## Pictures paired with source code:
Content starts

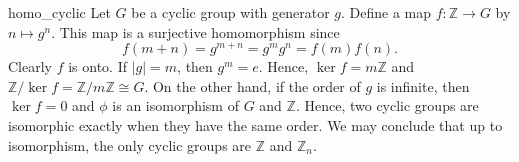  
\begin{example}{homo_cyclic}
Let $G$ be a cyclic group with generator $g$. Define a map $f :
{\mathbb Z} \rightarrow G$ by $n \mapsto g^n$.  This map is a surjective
homomorphism since  
\[
f( m + n) = g^{m+n} = g^m g^n = f(m) f(n).
\]
Clearly $f$ is onto. If $|g| = m$, then  $g^m = e$. Hence, $\ker
f = m {\mathbb Z}$ and ${\mathbb Z} / \ker f =  {\mathbb Z} / m {\mathbb Z}
\cong G$. On the other hand, if the order of $g$ is infinite, then
$\ker f = 0$ and $\phi$ is an isomorphism of $G$ and ${\mathbb Z}$.
Hence, two cyclic groups are isomorphic exactly when they have the
same order. We may conclude that up to isomorphism, the only cyclic groups are ${\mathbb Z}$
and ${\mathbb Z}_n$. 
\end{example}
 


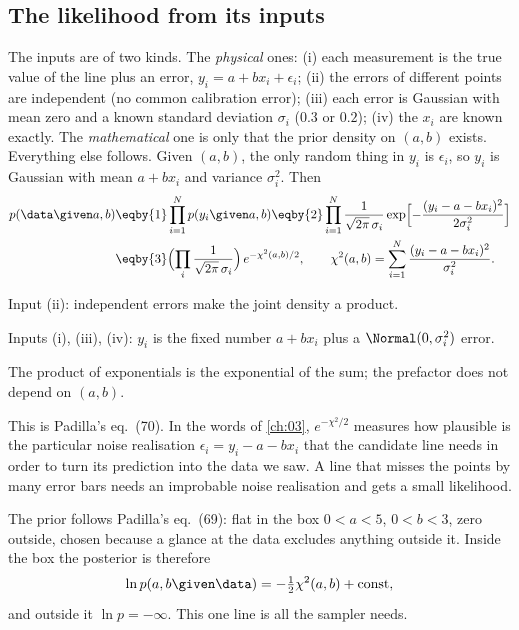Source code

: \subsection{The likelihood from its inputs}
\label{9c:sec:line-like}

The inputs are of two kinds. The \emph{physical} ones: (i) each measurement is the true value of
the line plus an error, $y_i=a+bx_i+\epsilon_i$; (ii) the errors of different points are
independent (no common calibration error); (iii) each error is Gaussian with mean zero and a
known standard deviation $\sigma_i$ ($0.3$ or $0.2$); (iv) the $x_i$ are known exactly. The
\emph{mathematical} one is only that the prior density on $(a,b)$ exists. Everything else follows.
Given $(a,b)$, the only random thing in $y_i$ is $\epsilon_i$, so $y_i$ is Gaussian with mean
$a+bx_i$ and variance $\sigma_i^2$. Then
\begin{align}
  p(\data\given a,b)
  &\eqby{1}\prod_{i=1}^{N}p(y_i\given a,b)
   \eqby{2}\prod_{i=1}^{N}\frac{1}{\sqrt{2\pi}\,\sigma_i}
     \exp\Bigl[-\frac{(y_i-a-bx_i)^2}{2\sigma_i^2}\Bigr]
   \nonumber\\
  &\eqby{3}\Bigl(\prod_i\frac1{\sqrt{2\pi}\,\sigma_i}\Bigr)\,
     e^{-\chi^2(a,b)/2},
  \qquad
  \chi^2(a,b)=\sum_{i=1}^{N}\frac{(y_i-a-bx_i)^2}{\sigma_i^2}.
  \label{9c:eq:line-like}
\end{align}
\begin{explain}
  \item Input (ii): independent errors make the joint density a product.
  \item Inputs (i), (iii), (iv): $y_i$ is the fixed number $a+bx_i$ plus a $\Normal(0,\sigma_i^2)$ error.
  \item The product of exponentials is the exponential of the sum; the prefactor does not depend
        on $(a,b)$.
\end{explain}
This is Padilla's eq.~(70). In the words of \cref{ch:03}, $e^{-\chi^2/2}$ measures how plausible is
the particular noise realisation $\epsilon_i=y_i-a-bx_i$ that the candidate line needs in order to
turn its prediction into the data we saw. A line that misses the points by many error bars needs
an improbable noise realisation and gets a small likelihood.

The prior follows Padilla's eq.~(69): flat in the box $0<a<5$, $0<b<3$, zero outside, chosen
because a glance at the data excludes anything outside it. Inside the box the posterior is
therefore
\begin{equation}
  \ln p(a,b\given\data)=-\tfrac12\chi^2(a,b)+\text{const},
  \label{9c:eq:line-logpost}
\end{equation}
and outside it $\ln p=-\infty$. This one line is all the sampler needs.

Content ends

## Work instructions:
Each line above that includes "sqrt" should be shown.

## Written answer:
   \eqby{2}\prod_{i=1}^{N}\frac{1}{\sqrt{2\pi}\,\sigma_i}
  &\eqby{3}\Bigl(\prod_i\frac1{\sqrt{2\pi}\,\sigma_i}\Bigr)\,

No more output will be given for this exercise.